O CEGUETA
por Arlindo de Sousa
O quotidiano das pessoas (em Chão Fértil, Região
Tedo-Távora) nem sempre era pacífico. Mesmo entre marido e mulher. Encostada à
casa em que vivia a família Pedregal, havia uma outra habitada por um casal com
cinco filhos, três rapazes e duas raparigas. As escadas, patim e demais
serventias eram comuns. Existia por isso pouquíssima privacidade.
A mulher era doméstica trabalhava ao mesmo tempo na
agricultura. O marido, além de agricultor, era também carpinteiro, tocava
concertina e falava com os espíritos dos mortos.

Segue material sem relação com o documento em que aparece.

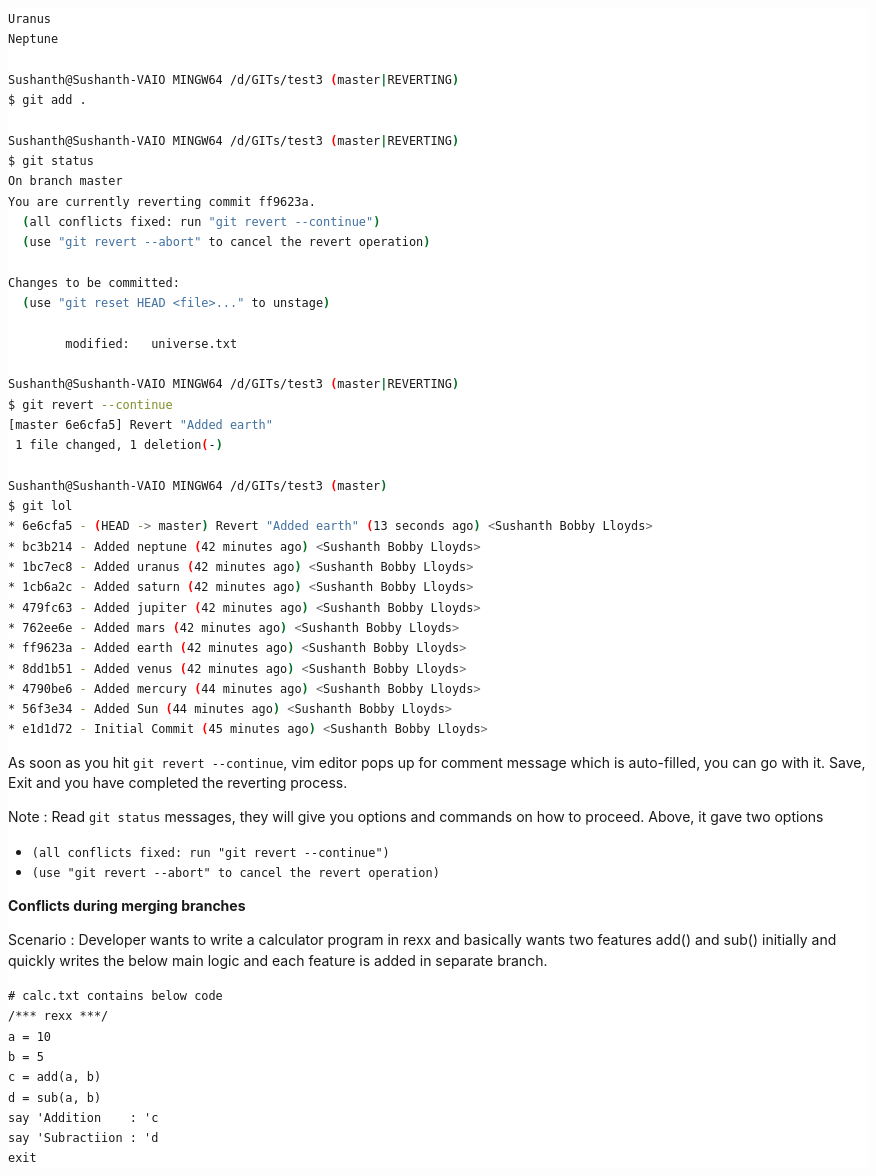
 ```sh {5,29,44,50}
Uranus
Neptune

Sushanth@Sushanth-VAIO MINGW64 /d/GITs/test3 (master|REVERTING)
$ git add .

Sushanth@Sushanth-VAIO MINGW64 /d/GITs/test3 (master|REVERTING)
$ git status
On branch master
You are currently reverting commit ff9623a.
  (all conflicts fixed: run "git revert --continue")
  (use "git revert --abort" to cancel the revert operation)

Changes to be committed:
  (use "git reset HEAD <file>..." to unstage)

        modified:   universe.txt

Sushanth@Sushanth-VAIO MINGW64 /d/GITs/test3 (master|REVERTING)
$ git revert --continue
[master 6e6cfa5] Revert "Added earth"
 1 file changed, 1 deletion(-)

Sushanth@Sushanth-VAIO MINGW64 /d/GITs/test3 (master)
$ git lol
* 6e6cfa5 - (HEAD -> master) Revert "Added earth" (13 seconds ago) <Sushanth Bobby Lloyds>
* bc3b214 - Added neptune (42 minutes ago) <Sushanth Bobby Lloyds>
* 1bc7ec8 - Added uranus (42 minutes ago) <Sushanth Bobby Lloyds>
* 1cb6a2c - Added saturn (42 minutes ago) <Sushanth Bobby Lloyds>
* 479fc63 - Added jupiter (42 minutes ago) <Sushanth Bobby Lloyds>
* 762ee6e - Added mars (42 minutes ago) <Sushanth Bobby Lloyds>
* ff9623a - Added earth (42 minutes ago) <Sushanth Bobby Lloyds>
* 8dd1b51 - Added venus (42 minutes ago) <Sushanth Bobby Lloyds>
* 4790be6 - Added mercury (44 minutes ago) <Sushanth Bobby Lloyds>
* 56f3e34 - Added Sun (44 minutes ago) <Sushanth Bobby Lloyds>
* e1d1d72 - Initial Commit (45 minutes ago) <Sushanth Bobby Lloyds>
```
As soon as you hit `git revert --continue`, vim editor pops up for comment message which is auto-filled, you can go with it. Save, Exit and you have completed the reverting process. 

Note : Read `git status` messages, they will give you options and commands on how to proceed. Above, it gave two options
* `(all conflicts fixed: run "git revert --continue")`
* `(use "git revert --abort" to cancel the revert operation)`

**Conflicts during merging branches**

Scenario : Developer wants to write a calculator program in rexx and basically wants two features add() and sub() initially and quickly writes the below main logic and each feature is added in separate branch. 
```
# calc.txt contains below code
/*** rexx ***/
a = 10
b = 5
c = add(a, b)
d = sub(a, b)
say 'Addition    : 'c
say 'Subractiion : 'd
exit
```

O homem era conhecido como o Cegueta. Quase ninguém na
aldeia lhe sabia o verdadeiro nome. A alcunha devia-se ao facto de ele ter um olho
de vidro, sempre arregalado, perturbante e intimidativo. Mesmo quando, sentado à
porta de casa, ressonava ruidosamente dormindo o sono da sesta. Era rara a
noite em que o Cegueta se não envolvesse em guerra com a mulher. Da seguinte
forma: o homem berrava metralhando com insultos a esposa; quando a infeliz mulher
lhe respondia a plenos pulmões, abafava-lhe a gritaria agredindo-a com o som
atabalhoado e estridente da concertina. E assim sucessivamente até altas horas
da noite. Finda a refrega, a pobre da mulher refugiava-se enrolada em
cobertores num canto mais abrigado do forro da casa. O Cegueta, por seu turno,
com aquele olhar escancarado e fixo de olho de vidro que afinal nada via,
debandava com a concertina para a adega, onde em conclave o aguardavam as almas
do outro mundo. Na adega, a agitação era enorme, registando-se mudanças
radicais de humor. Momentos havia em que – dizia-se – a assembleia, embora
barulhenta decorria animada a toque de concertina. Noutras ocasiões, porém, as
almas e o Cegueta misturavam-se em grande confusão, chegando a vias de facto.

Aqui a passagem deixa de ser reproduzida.